[Prompt] Read through the lines below for the string "Docker" and copy each one that has it.

[Records for the task]
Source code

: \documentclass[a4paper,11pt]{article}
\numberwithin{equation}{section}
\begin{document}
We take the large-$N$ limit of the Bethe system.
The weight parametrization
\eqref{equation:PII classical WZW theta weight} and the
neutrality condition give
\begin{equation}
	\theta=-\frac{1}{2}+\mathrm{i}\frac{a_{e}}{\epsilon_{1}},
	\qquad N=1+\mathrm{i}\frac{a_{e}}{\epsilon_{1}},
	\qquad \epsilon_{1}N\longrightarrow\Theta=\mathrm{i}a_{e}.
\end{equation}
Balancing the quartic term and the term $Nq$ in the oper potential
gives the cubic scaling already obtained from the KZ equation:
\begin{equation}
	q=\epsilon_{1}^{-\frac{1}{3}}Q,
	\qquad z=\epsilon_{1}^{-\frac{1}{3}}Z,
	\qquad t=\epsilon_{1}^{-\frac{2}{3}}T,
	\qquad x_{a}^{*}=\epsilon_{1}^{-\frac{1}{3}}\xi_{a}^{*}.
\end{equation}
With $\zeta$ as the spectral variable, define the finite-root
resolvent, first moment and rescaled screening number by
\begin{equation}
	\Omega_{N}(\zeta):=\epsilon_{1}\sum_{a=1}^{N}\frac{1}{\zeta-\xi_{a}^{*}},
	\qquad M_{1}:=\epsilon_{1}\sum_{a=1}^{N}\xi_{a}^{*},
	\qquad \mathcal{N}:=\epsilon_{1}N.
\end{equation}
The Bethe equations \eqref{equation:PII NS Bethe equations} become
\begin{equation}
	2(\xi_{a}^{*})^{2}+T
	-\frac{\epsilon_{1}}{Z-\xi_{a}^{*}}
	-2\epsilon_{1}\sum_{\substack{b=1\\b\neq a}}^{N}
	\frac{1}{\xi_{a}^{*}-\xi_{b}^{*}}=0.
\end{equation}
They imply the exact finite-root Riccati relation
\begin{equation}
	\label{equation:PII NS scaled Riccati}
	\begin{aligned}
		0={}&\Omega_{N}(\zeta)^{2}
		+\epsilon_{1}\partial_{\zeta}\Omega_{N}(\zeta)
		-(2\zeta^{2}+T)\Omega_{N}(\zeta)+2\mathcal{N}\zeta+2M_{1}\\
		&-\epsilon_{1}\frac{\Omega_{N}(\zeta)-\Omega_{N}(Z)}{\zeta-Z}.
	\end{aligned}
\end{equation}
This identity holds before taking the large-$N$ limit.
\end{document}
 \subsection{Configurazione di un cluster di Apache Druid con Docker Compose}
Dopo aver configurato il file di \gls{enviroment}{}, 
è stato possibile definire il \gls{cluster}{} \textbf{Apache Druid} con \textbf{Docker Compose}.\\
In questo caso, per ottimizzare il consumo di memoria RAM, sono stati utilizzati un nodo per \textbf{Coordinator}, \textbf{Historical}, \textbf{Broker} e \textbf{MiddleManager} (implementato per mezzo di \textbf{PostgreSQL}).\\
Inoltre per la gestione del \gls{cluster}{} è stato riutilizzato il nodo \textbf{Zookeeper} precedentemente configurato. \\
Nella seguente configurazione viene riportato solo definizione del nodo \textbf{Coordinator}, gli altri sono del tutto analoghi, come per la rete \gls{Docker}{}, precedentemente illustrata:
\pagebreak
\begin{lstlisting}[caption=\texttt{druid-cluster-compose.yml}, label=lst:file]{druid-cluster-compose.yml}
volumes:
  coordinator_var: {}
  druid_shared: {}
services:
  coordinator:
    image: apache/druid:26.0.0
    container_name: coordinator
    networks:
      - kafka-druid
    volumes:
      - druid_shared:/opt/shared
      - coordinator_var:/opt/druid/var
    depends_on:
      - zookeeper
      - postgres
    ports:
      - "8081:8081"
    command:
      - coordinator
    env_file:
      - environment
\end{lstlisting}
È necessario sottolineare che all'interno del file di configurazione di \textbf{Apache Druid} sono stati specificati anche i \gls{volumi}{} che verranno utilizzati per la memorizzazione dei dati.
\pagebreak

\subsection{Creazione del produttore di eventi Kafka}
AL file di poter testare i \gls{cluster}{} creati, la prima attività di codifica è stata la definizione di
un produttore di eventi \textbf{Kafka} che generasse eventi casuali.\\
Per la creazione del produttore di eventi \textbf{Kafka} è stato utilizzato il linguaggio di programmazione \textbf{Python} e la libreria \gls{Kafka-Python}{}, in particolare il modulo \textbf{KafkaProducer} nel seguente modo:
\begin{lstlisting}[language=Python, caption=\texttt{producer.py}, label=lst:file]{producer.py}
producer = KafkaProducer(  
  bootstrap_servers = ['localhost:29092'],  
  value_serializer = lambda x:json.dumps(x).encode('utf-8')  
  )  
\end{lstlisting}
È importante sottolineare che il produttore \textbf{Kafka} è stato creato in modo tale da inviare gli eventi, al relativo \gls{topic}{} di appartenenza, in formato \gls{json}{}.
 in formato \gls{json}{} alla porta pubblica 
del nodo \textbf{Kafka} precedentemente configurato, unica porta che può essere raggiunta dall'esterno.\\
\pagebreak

[Answer for this exercise]
 \subsection{Configurazione di un cluster di Apache Druid con Docker Compose}
è stato possibile definire il \gls{cluster}{} \textbf{Apache Druid} con \textbf{Docker Compose}.\\
Nella seguente configurazione viene riportato solo definizione del nodo \textbf{Coordinator}, gli altri sono del tutto analoghi, come per la rete \gls{Docker}{}, precedentemente illustrata:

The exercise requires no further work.